* _Work instructions_
Please count the lines in the data below that mention the word "testing", then give only the total.

* _Available data_
'''

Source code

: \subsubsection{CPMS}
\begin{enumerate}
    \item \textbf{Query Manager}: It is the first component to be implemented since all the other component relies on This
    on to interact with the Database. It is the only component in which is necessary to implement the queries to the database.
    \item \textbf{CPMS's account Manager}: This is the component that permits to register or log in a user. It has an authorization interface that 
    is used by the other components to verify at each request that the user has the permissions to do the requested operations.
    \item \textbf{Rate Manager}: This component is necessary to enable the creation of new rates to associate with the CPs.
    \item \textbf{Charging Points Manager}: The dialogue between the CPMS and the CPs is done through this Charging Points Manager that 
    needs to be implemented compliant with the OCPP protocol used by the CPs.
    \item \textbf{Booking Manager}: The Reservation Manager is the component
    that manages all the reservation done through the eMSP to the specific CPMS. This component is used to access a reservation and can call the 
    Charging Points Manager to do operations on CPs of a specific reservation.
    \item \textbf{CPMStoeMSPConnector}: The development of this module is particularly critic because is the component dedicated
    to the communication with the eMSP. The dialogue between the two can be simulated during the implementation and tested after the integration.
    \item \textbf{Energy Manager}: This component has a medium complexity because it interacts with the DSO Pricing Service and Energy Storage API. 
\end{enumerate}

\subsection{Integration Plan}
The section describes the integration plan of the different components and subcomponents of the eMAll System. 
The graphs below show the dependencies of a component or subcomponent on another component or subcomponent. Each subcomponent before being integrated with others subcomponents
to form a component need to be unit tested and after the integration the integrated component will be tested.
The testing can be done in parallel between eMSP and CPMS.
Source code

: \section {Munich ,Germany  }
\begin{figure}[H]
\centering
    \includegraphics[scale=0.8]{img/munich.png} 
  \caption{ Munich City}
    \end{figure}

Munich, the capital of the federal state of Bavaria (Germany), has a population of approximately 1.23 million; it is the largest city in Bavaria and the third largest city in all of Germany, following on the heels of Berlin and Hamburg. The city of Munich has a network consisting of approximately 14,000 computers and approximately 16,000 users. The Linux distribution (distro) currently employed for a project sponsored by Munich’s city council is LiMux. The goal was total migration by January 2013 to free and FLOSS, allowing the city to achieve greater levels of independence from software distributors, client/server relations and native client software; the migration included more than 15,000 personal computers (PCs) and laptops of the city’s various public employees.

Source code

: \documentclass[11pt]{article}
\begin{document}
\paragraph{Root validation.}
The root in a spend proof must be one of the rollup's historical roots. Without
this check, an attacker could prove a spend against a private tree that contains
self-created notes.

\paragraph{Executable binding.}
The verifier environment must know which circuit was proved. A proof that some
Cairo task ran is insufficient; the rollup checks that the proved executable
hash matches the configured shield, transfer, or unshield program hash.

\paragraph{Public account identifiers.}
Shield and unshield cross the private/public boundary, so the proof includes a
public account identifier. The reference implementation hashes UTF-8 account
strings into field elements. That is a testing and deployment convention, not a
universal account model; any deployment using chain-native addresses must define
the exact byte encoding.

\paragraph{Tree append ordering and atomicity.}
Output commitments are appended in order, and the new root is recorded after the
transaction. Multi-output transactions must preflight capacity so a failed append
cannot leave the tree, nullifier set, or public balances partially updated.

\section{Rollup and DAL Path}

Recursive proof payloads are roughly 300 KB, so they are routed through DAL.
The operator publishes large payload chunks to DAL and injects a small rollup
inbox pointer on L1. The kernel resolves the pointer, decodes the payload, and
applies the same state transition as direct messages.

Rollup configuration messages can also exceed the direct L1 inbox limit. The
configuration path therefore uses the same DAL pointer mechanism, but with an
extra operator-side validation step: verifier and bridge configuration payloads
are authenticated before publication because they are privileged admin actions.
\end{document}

'''

* _Solution below_
2